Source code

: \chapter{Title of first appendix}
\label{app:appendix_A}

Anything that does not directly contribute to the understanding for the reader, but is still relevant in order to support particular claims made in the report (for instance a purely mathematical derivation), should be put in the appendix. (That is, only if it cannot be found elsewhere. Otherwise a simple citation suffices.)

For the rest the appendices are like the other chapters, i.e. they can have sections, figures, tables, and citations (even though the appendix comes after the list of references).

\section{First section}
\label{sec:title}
_ _ _ _ _
Using the records above, report each line that contains the word "label" by copying it.

• **Your response**:
\label{app:appendix_A}
\label{sec:title}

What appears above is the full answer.